Recent showers are a mixed bag

National Weather Service meterologist Chris Smallcomb points toward a structure that launches weather balloons.

National Weather Service meterologist Chris Smallcomb points toward a structure that launches weather balloons.

PHOTO/GEORGIA FISHER

A spate of recent rains made Reno feel like Little Seattle, with a bolstered Truckee River and glossy green lawns. During the last days of May, a data gathering station at Mount Rose showed almost double the area’s average precipitation for the month.

Could the drought be over, or at least on the mend?

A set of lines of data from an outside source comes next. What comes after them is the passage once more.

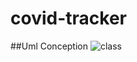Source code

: # covid-tracker


##Uml Conception 
![class](https://user-images.githubusercontent.com/44339927/103163203-5eeebe00-47fb-11eb-8afd-5e183865e87c.png)
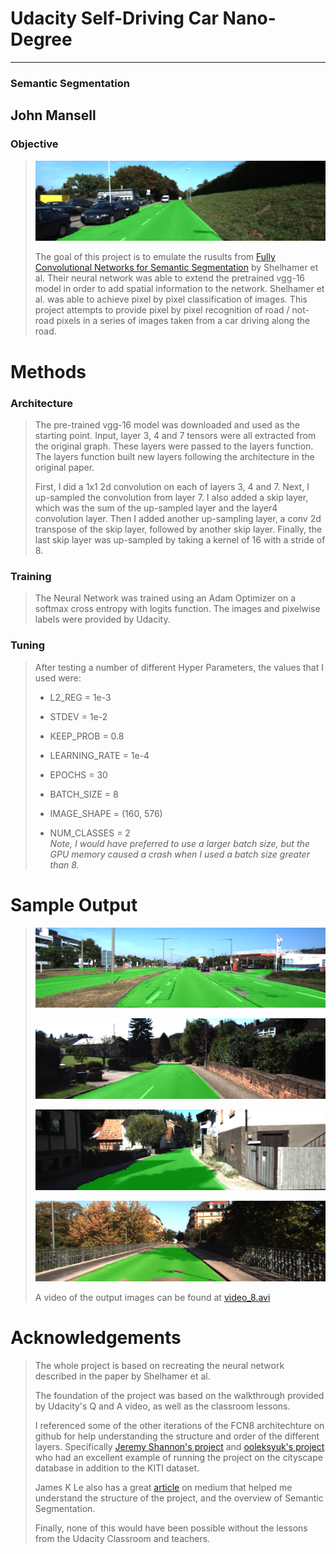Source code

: # Udacity Self-Driving Car Nano-Degree
---
### Semantic Segmentation
John Mansell
---
> 
### Objective
> ![](./examples/write_up_images/um_000015.png)
> 
> The goal of this project is to emulate the rusults from 
[Fully Convolutional Networks for Semantic Segmentation](https://arxiv.org/pdf/1605.06211.pdf) by Shelhamer et al.
Their neural network was able to extend the pretrained vgg-16 model in order to add spatial information to the network.
Shelhamer et al. was able to achieve pixel by pixel classification of images. This project attempts to provide pixel by
pixel recognition of road / not-road pixels in a series of images taken from a car driving along the road.
>
# Methods
> 
### Architecture
> The pre-trained vgg-16 model was downloaded and used as the starting point. Input, layer 3, 4 and 7 tensors
were all extracted from the original graph. These layers were passed to the layers function. The layers function
built new layers following the architecture in the original paper.
>
> First, I did a 1x1 2d convolution on each of layers 3, 4 and 7. Next, I up-sampled the convolution from layer 7. I 
also added a skip layer, which was the sum of the up-sampled layer and the layer4 convolution layer. Then I added
another up-sampling layer, a conv 2d transpose of the skip layer, followed by another skip layer. Finally, the last skip
layer was up-sampled by taking a kernel of 16 with a stride of 8.
>
### Training
> The Neural Network was trained using an Adam Optimizer on a softmax cross entropy with logits function. The images and
pixelwise labels were provided by Udacity.
> 
### Tuning
> After testing a number of different Hyper Parameters, the values that I used were:  
> * L2_REG = 1e-3  
> * STDEV = 1e-2  
> * KEEP_PROB = 0.8  
> * LEARNING_RATE = 1e-4
> 
> * EPOCHS = 30  
> * BATCH_SIZE = 8  
> * IMAGE_SHAPE = (160, 576)  
> * NUM_CLASSES = 2  
> *Note, I would have preferred to use a larger batch size, but the GPU memory caused a crash when I used a batch size 
greater than 8.*
> 
# Sample Output
>
> ![](./examples/write_up_images/umm_000019.png)  
> 
> ![](./examples/write_up_images/uu_000089.png)
> 
> ![](./examples/write_up_images/uu_000092.png)
> 
> ![](./examples/write_up_images/uu_000097.png)
> 
> A video of the output images can be found at [video_8.avi](video_8.avi)
# Acknowledgements
> The whole project is based on recreating the neural network described in the paper by Shelhamer et al.
> 
> The foundation of the project was based on the walkthrough provided by Udacity's Q and A video, as well as the
classroom lessons.  
> 
> I referenced some of the other iterations of the FCN8 architechture on github for help understanding the structure 
and order of the different layers. Specifically 
[Jeremy Shannon's project](https://github.com/jeremy-shannon/CarND-Semantic-Segmentation)
 and [ooleksyuk's project](https://github.com/ooleksyuk/CarND-Semantic-Segmentation) who had an excellent example of
 running the project on the cityscape database in addition to the KITI dataset.
 >
 > James K Le also has a great [article](https://medium.com/nanonets/how-to-do-image-segmentation-using-deep-learning-c673cc5862ef)
 on medium that helped me understand the structure of the project, and the overview of Semantic Segmentation.
 >
 > Finally, none of this would have been possible without the lessons from the Udacity Classroom and teachers.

Well, let’s start with the good news. May precipitation “was very helpful to irrigators,” wrote Jeff Anderson, a hydrologist with the Natural Resources Conservation Service snow survey program, “because it supplemented a very meager runoff and reservoir water supplies. This will hopefully help farmers get at least one cutting of alfalfa before surface water supplies run out.”

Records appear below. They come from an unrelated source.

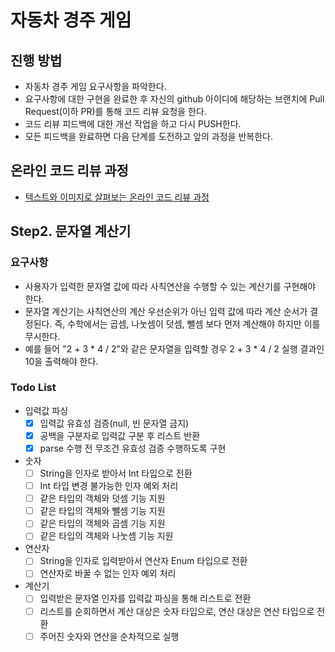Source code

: # 자동차 경주 게임
## 진행 방법
* 자동차 경주 게임 요구사항을 파악한다.
* 요구사항에 대한 구현을 완료한 후 자신의 github 아이디에 해당하는 브랜치에 Pull Request(이하 PR)를 통해 코드 리뷰 요청을 한다.
* 코드 리뷰 피드백에 대한 개선 작업을 하고 다시 PUSH한다.
* 모든 피드백을 완료하면 다음 단계를 도전하고 앞의 과정을 반복한다.

## 온라인 코드 리뷰 과정
* [텍스트와 이미지로 살펴보는 온라인 코드 리뷰 과정](https://github.com/next-step/nextstep-docs/tree/master/codereview)

## Step2. 문자열 계산기
### 요구사항
- 사용자가 입력한 문자열 값에 따라 사칙연산을 수행할 수 있는 계산기를 구현해야 한다.
- 문자열 계산기는 사칙연산의 계산 우선순위가 아닌 입력 값에 따라 계산 순서가 결정된다. 즉, 수학에서는 곱셈, 나눗셈이 덧셈, 뺄셈 보다 먼저 계산해야 하지만 이를 무시한다.
- 예를 들어 "2 + 3 * 4 / 2"와 같은 문자열을 입력할 경우 2 + 3 * 4 / 2 실행 결과인 10을 출력해야 한다.

### Todo List
- 입력값 파싱
    - [X] 입력값 유효성 검증(null, 빈 문자열 금지)
    - [X] 공백을 구분자로 입력값 구분 후 리스트 반환
    - [X] parse 수행 전 무조건 유효성 검증 수행하도록 구현
- 숫자
    - [ ] String을 인자로 받아서 Int 타입으로 전환
    - [ ] Int 타입 변경 불가능한 인자 예외 처리
    - [ ] 같은 타입의 객체와 덧셈 기능 지원
    - [ ] 같은 타입의 객체와 뺄셈 기능 지원
    - [ ] 같은 타입의 객체와 곱셈 기능 지원
    - [ ] 같은 타입의 객체와 나눗셈 기능 지원
- 연산자
    - [ ] String을 인자로 입력받아서 연산자 Enum 타입으로 전환
    - [ ] 연산자로 바꿀 수 없는 인자 예외 처리
- 계산기
    - [ ] 입력받은 문자열 인자를 입력값 파싱을 통해 리스트로 전환
    - [ ] 리스트를 순회하면서 계산 대상은 숫자 타입으로, 연산 대상은 연산 타입으로 전환
    - [ ] 주어진 숫자와 연산을 순차적으로 실행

Bill Hauck, senior hydrologist for the Truckee Meadows Water Authority, said that although gains are “not significant,” reservoirs feeding the Truckee River are higher. Lake Tahoe and Donner Lake each rose by about an inch, and Independence Lake by several.

TMWA customers’ water demands are down, he added, “which has a benefit [of] resting our aquifer and leaving more water in the river for downstream fish and wildlife.”

On the other hand, we’ve still got a wicked water deficit. And while showers have probably delayed the start of fire season, they could indirectly make it riskier.

“It’s a double-edged sword,” said Chris Smallcomb with the National Weather Service. The moisture “will green things up, and that will delay the onset of our wildfire season maybe by a few weeks or a couple of weeks. But on the flip side, when all the grasses that have grown because of the rain finally dry out in a few weeks, that could perhaps make the fire season more severe if we have fires, because there’s more vegetation to burn.”

Because we can’t win for losing, consider cheat grass, a well-known invasive species that’s prolific at the moment.

“Cheat grass is always a threat every year when it comes to wildland fire,” said Lisa Ross, spokeswoman for the Bureau of Land Management. “The grass is longer now than it was at the same time the last couple of years, but the last couple of years have been extremely dry, so it was probably more normal growth this year … especially at the higher elevations, where it’s still growing, and it hasn’t cured.”

One way the NWS measures our area’s water (or lack hereof) is in years. Consider the last four years, for example, and we’re still lacking more than a healthy year’s worth of precipitation.

“What we need to alleviate the long-term drought are a couple of average to above-average winters, in terms of snowfall and rainfall,” Smallcomb explained.